Chailly began at the beginning with Don Juan, the work with which Strauss, aged 25, announced himself to the world as a master of orchestral scene-painting. Chailly’s performance teemed with all that orchestral detail and fizzed with youthful energy; every section of Ein Heldenleben, with which the concert ended, was equally vivid. Strauss himself conducted the Gewandhaus orchestra for almost half a century, and its sound seems embedded as deeply in his music’s perfectly phrased moments of repose as in the overripe textures and monumental climaxes. The way in which Chailly built the final moments of Heldenleben, described wonderfully in Stephen Johnson’s programme note as “Strauss’s shameless symphonic ‘selfie’”, was a model, if not of restraint exactly, then of very precisely targeted sonic engineering.
Magnificent though that sound is, there’s need for some relief from the aural barrage in these concerts, and each of them contains a Mozart concerto too.
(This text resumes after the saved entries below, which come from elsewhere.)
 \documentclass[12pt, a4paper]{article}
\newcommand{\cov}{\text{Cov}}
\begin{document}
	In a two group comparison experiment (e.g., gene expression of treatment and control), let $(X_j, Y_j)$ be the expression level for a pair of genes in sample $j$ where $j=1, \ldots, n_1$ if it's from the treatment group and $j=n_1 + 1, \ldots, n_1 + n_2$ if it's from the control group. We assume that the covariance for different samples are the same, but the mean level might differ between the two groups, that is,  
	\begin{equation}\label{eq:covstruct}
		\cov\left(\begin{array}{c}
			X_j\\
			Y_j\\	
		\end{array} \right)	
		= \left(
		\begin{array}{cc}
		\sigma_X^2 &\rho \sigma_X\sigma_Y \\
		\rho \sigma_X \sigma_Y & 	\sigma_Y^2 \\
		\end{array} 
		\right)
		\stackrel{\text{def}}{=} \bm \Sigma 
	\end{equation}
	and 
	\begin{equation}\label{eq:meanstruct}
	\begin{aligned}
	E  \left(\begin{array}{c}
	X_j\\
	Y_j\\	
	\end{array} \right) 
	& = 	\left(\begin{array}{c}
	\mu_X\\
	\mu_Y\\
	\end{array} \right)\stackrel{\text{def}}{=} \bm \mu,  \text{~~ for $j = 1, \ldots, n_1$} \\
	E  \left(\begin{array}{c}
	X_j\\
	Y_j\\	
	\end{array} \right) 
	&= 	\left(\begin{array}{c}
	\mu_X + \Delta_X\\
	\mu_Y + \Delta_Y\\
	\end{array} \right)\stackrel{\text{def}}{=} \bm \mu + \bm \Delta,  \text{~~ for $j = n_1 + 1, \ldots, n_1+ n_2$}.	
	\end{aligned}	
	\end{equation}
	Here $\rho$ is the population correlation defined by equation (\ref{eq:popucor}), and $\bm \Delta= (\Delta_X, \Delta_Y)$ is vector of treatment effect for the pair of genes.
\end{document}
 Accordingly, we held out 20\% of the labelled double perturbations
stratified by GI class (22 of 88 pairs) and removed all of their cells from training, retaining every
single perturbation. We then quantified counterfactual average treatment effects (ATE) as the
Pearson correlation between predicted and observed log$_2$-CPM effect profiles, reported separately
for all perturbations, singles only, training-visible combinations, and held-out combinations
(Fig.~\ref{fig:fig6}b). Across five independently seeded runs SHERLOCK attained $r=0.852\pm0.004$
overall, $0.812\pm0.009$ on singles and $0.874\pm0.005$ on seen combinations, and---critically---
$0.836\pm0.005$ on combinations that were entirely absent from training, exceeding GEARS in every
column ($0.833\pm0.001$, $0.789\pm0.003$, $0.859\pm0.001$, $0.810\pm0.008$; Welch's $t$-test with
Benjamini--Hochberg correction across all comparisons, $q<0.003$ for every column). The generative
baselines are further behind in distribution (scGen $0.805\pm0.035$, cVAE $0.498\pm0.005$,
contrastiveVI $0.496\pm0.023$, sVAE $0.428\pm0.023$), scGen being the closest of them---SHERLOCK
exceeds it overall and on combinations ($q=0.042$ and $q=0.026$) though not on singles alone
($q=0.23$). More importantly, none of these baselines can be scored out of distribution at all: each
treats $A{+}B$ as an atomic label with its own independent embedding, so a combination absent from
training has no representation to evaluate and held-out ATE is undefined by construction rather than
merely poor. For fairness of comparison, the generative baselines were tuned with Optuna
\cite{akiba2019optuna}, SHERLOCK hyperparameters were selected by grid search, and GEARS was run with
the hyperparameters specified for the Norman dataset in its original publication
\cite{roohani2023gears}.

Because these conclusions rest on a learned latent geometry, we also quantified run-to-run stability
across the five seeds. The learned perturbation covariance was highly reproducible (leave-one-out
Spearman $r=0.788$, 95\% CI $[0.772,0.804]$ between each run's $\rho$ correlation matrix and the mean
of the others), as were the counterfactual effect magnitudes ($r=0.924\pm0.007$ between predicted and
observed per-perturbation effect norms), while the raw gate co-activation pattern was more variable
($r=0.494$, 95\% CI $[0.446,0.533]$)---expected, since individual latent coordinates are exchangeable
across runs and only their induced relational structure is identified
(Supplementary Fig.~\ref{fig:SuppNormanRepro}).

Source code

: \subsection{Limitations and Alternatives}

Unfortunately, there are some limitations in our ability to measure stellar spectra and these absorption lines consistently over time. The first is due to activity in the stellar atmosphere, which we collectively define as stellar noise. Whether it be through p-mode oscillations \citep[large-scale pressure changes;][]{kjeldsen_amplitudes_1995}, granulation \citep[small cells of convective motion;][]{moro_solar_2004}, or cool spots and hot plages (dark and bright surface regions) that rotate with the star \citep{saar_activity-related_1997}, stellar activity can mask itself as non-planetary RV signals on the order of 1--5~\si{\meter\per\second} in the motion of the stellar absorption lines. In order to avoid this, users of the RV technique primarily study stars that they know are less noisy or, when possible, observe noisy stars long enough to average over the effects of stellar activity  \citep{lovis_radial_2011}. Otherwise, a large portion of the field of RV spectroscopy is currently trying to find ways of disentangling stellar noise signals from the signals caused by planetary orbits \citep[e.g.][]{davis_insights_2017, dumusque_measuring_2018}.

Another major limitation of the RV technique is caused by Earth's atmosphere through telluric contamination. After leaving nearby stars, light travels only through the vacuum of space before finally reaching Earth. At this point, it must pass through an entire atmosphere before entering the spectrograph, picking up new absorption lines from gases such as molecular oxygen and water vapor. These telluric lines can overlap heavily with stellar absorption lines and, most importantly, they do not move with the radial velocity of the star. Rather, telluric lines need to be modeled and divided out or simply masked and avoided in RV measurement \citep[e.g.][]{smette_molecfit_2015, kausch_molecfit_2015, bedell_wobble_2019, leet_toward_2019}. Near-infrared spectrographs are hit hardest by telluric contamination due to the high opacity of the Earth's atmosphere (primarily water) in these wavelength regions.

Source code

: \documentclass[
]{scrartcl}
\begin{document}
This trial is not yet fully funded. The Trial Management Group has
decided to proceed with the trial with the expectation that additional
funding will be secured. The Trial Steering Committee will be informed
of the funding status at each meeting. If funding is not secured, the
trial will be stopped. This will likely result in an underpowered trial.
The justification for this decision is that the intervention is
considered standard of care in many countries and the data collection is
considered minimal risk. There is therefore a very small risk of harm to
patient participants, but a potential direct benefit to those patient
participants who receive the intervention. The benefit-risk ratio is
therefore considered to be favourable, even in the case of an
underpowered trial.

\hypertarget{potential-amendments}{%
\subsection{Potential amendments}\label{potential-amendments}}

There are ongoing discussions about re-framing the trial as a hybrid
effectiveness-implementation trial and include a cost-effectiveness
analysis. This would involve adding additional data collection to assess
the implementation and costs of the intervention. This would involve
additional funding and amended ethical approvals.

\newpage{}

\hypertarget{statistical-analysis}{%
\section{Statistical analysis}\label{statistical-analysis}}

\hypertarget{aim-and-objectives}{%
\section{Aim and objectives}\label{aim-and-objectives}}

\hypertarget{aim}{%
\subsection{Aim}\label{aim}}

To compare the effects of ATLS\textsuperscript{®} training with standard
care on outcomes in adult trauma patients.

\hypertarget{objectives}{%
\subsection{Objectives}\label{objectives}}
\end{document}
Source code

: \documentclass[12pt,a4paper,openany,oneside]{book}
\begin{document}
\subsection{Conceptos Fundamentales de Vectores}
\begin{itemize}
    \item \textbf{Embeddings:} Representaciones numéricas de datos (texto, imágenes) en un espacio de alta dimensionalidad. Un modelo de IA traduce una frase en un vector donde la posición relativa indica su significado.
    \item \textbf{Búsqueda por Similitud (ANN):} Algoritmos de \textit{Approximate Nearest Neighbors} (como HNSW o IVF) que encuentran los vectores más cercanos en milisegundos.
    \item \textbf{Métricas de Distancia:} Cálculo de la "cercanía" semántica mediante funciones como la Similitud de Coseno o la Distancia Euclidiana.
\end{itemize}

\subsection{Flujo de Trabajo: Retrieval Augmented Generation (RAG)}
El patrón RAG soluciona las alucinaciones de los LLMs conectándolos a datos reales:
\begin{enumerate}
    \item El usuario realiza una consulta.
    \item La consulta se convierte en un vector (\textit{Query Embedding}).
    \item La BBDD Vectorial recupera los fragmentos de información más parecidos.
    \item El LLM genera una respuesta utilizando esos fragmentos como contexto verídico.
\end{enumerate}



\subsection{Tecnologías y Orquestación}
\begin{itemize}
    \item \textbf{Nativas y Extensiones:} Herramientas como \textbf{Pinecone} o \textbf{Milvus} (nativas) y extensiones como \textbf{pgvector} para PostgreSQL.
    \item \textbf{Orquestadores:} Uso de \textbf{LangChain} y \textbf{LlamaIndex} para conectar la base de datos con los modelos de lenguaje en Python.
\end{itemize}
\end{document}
Maria João Pires was the understated soloist in the final piano concerto, in B flat K595. Perhaps too much so: for all its fluency and uncomplicated musicality, Pires’s playing seemed at times rather detached and unspecific. Chailly accompanied his scaled-down orchestra attentively, sometimes reducing the string sound even further to just the first desks to emphasise the chamber-music qualities of Pires’s playing, and perhaps to make the contrast with Strauss’s bombastic self-aggrandisement even more pointed.